» **Work order**:
Report back every line below that carries the word "EngineInputGHCSchema".

» **Task input**:
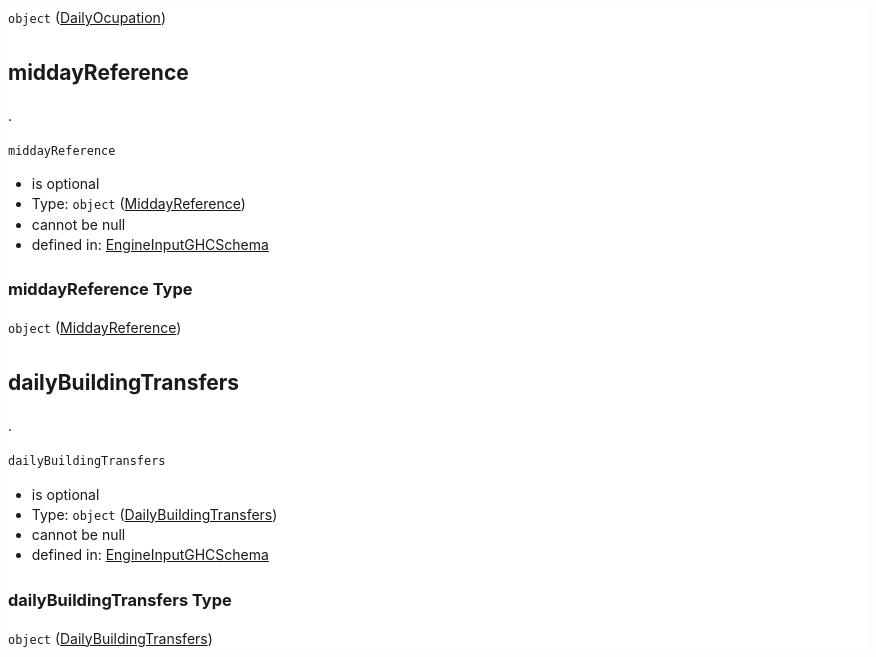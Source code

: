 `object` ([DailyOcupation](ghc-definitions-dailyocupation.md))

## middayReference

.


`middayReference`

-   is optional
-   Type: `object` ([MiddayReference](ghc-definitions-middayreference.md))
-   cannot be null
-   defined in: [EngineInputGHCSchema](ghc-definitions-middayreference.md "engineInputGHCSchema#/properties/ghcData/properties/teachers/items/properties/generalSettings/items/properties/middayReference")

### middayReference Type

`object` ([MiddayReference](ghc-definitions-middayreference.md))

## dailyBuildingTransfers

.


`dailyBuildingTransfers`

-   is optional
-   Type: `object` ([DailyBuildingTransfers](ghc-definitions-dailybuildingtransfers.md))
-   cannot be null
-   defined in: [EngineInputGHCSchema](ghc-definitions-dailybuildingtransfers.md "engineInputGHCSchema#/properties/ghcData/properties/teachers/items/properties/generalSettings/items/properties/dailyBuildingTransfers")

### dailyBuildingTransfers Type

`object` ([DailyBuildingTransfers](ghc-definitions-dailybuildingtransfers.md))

» **Written solution**:
-   defined in: [EngineInputGHCSchema](ghc-definitions-middayreference.md "engineInputGHCSchema#/properties/ghcData/properties/teachers/items/properties/generalSettings/items/properties/middayReference")
-   defined in: [EngineInputGHCSchema](ghc-definitions-dailybuildingtransfers.md "engineInputGHCSchema#/properties/ghcData/properties/teachers/items/properties/generalSettings/items/properties/dailyBuildingTransfers")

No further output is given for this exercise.